Multi-objective optimization of drilling EDM process parameters of LM13 Al alloy–10ZrB2–5TiC hybrid composite using RSM

Abstract

In this study, a newly engineered stir-cast LM13 aluminium alloy-based hybrid composite (5 wt% of TiC and 10 wt% of ZrB2) is used as workpiece and its machinability investigation is carried out using EDM (electric discharge machining) drilling route with copper electrode. During experimentation, the process variables, namely current (I), pulse on-time (Ton) and pulse off-time (Toff), are varied and the output performance characteristics, viz. material removal rate (MRR), electrode wear rate (EWR) and dimensional accuracy, i.e. overcut (OC), are measured. The series of experiments (20 runs) are formulated through the adoption of response surface methodology (RSM)-based full-factorial central composite design.

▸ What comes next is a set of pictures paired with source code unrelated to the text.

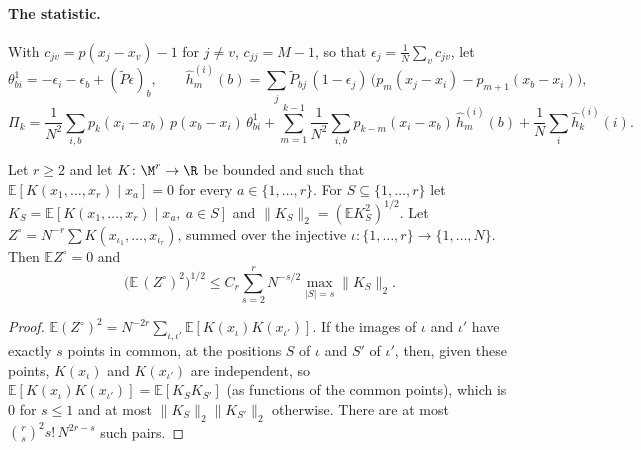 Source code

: 
\paragraph{The statistic.} With $c_{jv}=p(x_j-x_v)-1$ for $j\ne v$, $c_{jj}=M-1$, so that
$\epsilon_j=\frac1N\sum_vc_{jv}$, let
\[
 \theta^1_{bi}=-\epsilon_i-\epsilon_b+(\tilde P\epsilon)_b,\qquad
 \hat h^{(i)}_m(b)=\sum_j\tilde P_{bj}\,(1-\epsilon_j)\,\big(p_m(x_j-x_i)-p_{m+1}(x_b-x_i)\big),
\]
\[
 \Pi_k=\frac1{N^2}\sum_{i,b}p_k(x_i-x_b)\,p(x_b-x_i)\,\theta^1_{bi}
 +\sum_{m=1}^{k-1}\frac1{N^2}\sum_{i,b}p_{k-m}(x_i-x_b)\,\hat h^{(i)}_m(b)
 +\frac1N\sum_i\hat h^{(i)}_k(i).
\]

\begin{lemma}\label{lem:degenerate}
Let $r\ge2$ and let $K\colon\M^r\to\R$ be bounded and such that
$\mathbb E[K(x_1,\dots,x_r)\mid x_a]=0$ for every $a\in\{1,\dots,r\}$. For $S\subseteq\{1,\dots,r\}$ let
$K_S=\mathbb E[K(x_1,\dots,x_r)\mid x_a,\ a\in S]$ and $\|K_S\|_2=(\mathbb E K_S^2)^{1/2}$. Let
$Z^\circ=N^{-r}\sum K(x_{\iota_1},\dots,x_{\iota_r})$, summed over the injective
$\iota\colon\{1,\dots,r\}\to\{1,\dots,N\}$. Then $\mathbb E Z^\circ=0$ and
\[
 \big(\mathbb E\,(Z^\circ)^2\big)^{1/2}\le C_r\sum_{s=2}^rN^{-s/2}\max_{|S|=s}\|K_S\|_2 .
\]
\end{lemma}
\begin{proof}
$\mathbb E(Z^\circ)^2=N^{-2r}\sum_{\iota,\iota'}\mathbb E[K(x_\iota)K(x_{\iota'})]$. If the images of $\iota$
and $\iota'$ have exactly $s$ points in common, at the positions $S$ of $\iota$ and $S'$ of $\iota'$, then,
given these points, $K(x_\iota)$ and $K(x_{\iota'})$ are independent, so
$\mathbb E[K(x_\iota)K(x_{\iota'})]=\mathbb E[K_SK_{S'}]$ (as functions of the common points), which is
$0$ for $s\le1$ and at most $\|K_S\|_2\|K_{S'}\|_2$ otherwise. There are at most
$\binom rs^2s!\,N^{2r-s}$ such pairs.
\end{proof}

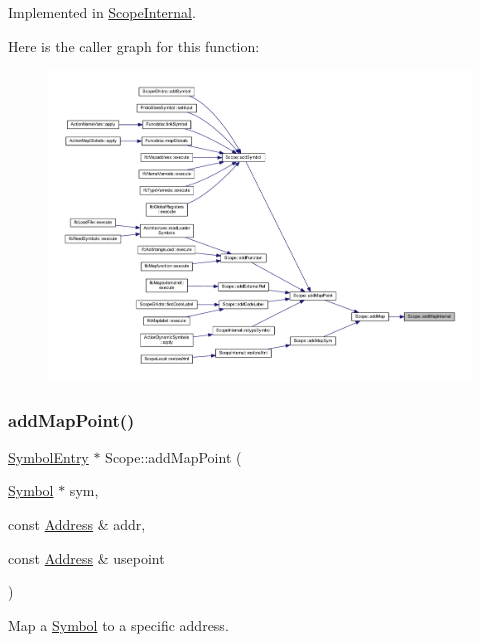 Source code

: Implemented in \mbox{\hyperlink{class_scope_internal_a3b6e20fcb0624056020f2fc20d0a06ee}{Scope\+Internal}}.

Here is the caller graph for this function\+:
\nopagebreak
\begin{figure}[H]
\begin{center}
\leavevmode
\includegraphics[width=350pt]{class_scope_aec0451f131ea214a174e00a434be36e9_icgraph}
\end{center}
\end{figure}
\mbox{\label{class_scope_a03a0309ce54c25e56871edbfdfe25675}} 
\subsubsection{\texorpdfstring{addMapPoint()}{addMapPoint()}}
{\footnotesize\ttfamily \mbox{\hyperlink{class_symbol_entry}{Symbol\+Entry}} $\ast$ Scope\+::add\+Map\+Point (\begin{DoxyParamCaption}\item[{\mbox{\hyperlink{class_symbol}{Symbol}} $\ast$}]{sym,  }\item[{const \mbox{\hyperlink{class_address}{Address}} \&}]{addr,  }\item[{const \mbox{\hyperlink{class_address}{Address}} \&}]{usepoint }\end{DoxyParamCaption})}



Map a \mbox{\hyperlink{class_symbol}{Symbol}} to a specific address.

To recognize the correlation between the process variables and performance characteristics, a mathematical model is developed for each response. Subsequently, adequacy of the proposed models is verified using analysis of variance (ANOVA). Moreover, ANOVA is employed to identify the significantly influencing process parameters over the performance characteristics. From the analysis of results, it is inferred that the current has the most dominant effect on MRR and EWR, whereas OC is highly influenced by Ton. Composite desirability function approach of RSM is utilized to find the optimum set of process parameters in order to satisfy the desired multi-performance characteristics (such as maximizing MRR, minimizing EWR and OC) for obtaining effective holes on hybrid LM13–10ZrB2–5TiC composite. Finally, optimized results are validated with the experimental results to determine the competence of adopted desirability approach.